Previous: Parsed URIs, Up: URI Parsing

2.2 URI Encoding

The url-generic-parse-url parser does not obey RFC 3986 in one respect: it allows non-ASCII characters in URI strings.

Strictly speaking, RFC 3986 compatible URIs may only consist of ASCII characters; non-ASCII characters are represented by converting them to UTF-8 byte sequences, and performing percent encoding on the bytes. For example, the o-umlaut character is converted to the UTF-8 byte sequence ‘\xD3\xA7’, then percent encoded to ‘%D3%A7’. (Certain “reserved” ASCII characters must also be percent encoded when they appear in URI components.)

The function url-encode-url can be used to convert a URI string containing arbitrary characters to one that is properly percent-encoded in accordance with RFC 3986.
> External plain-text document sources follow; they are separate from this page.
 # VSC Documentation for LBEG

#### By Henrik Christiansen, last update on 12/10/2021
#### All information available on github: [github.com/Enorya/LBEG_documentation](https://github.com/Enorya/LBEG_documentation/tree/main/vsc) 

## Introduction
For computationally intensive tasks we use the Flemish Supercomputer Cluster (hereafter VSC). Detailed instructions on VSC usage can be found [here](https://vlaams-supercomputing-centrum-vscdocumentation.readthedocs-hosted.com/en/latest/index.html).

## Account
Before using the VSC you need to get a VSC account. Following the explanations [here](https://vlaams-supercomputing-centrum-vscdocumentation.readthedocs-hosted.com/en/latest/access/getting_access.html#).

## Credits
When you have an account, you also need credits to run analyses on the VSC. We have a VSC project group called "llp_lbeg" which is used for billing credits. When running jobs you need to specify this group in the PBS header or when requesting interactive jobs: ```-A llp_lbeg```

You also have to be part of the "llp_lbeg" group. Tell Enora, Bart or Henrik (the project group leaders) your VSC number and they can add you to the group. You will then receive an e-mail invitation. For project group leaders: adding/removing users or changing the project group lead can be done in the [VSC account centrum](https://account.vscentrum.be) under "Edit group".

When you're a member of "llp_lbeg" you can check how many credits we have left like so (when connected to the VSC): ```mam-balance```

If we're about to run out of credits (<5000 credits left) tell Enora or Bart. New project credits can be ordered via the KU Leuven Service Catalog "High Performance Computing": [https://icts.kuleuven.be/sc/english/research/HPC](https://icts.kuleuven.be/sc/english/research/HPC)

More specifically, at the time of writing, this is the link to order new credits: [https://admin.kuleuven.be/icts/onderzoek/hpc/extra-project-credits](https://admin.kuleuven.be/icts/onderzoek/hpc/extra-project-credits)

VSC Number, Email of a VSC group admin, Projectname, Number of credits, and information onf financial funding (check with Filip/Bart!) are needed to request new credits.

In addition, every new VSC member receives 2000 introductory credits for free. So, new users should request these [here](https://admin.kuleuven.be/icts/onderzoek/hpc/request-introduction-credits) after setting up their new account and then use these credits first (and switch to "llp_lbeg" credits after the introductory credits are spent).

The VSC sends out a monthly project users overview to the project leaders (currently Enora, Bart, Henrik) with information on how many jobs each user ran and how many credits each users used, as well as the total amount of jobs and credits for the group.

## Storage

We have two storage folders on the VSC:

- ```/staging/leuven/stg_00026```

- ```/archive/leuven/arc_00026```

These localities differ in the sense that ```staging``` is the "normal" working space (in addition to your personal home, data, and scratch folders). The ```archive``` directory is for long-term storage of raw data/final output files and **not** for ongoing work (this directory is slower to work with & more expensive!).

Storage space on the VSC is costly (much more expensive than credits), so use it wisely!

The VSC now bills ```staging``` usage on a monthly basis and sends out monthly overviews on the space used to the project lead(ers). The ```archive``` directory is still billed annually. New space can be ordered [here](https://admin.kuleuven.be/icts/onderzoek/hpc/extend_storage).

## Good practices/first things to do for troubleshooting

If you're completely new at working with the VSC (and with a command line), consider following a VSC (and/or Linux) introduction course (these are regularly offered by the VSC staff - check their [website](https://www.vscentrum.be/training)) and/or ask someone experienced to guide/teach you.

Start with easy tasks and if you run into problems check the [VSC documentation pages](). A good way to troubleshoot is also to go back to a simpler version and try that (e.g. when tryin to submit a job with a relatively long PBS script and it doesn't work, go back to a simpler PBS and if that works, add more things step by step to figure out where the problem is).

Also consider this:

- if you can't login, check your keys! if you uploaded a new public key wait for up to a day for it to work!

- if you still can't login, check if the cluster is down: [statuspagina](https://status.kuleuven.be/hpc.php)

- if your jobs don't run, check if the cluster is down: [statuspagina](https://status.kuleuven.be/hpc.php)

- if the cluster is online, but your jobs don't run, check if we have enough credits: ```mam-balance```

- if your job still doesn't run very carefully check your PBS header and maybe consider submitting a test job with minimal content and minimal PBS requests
— Function: url-encode-url url-string

This function return a properly URI-encoded version of url-string. It also performs URI normalization, e.g., converting the scheme component to lowercase if it was previously uppercase.

To convert between a string containing arbitrary characters and a percent-encoded all-ASCII string, use the functions url-hexify-string and url-unhex-string:

— Function: url-hexify-string string &optional allowed-chars

This function performs percent-encoding on string, and returns the result.

If string is multibyte, it is first converted to a UTF-8 byte string. Each byte corresponding to an allowed character is left as-is, while all other bytes are converted to a three-character sequence: ‘%’ followed by two upper-case hex digits.

The allowed characters are specified by allowed-chars. If this argument is nil, the allowed characters are those specified as unreserved characters by RFC 3986 (see the variable url-unreserved-chars). Otherwise, allowed-chars should be a vector whose n-th element is non-nil if character n is allowed.

— Function: url-unhex-string string &optional allow-newlines

This function replaces percent-encoding sequences in string with their character equivalents, and returns the resulting string.

If allow-newlines is non-nil, it allows the decoding of carriage returns and line feeds, which are normally forbidden in URIs.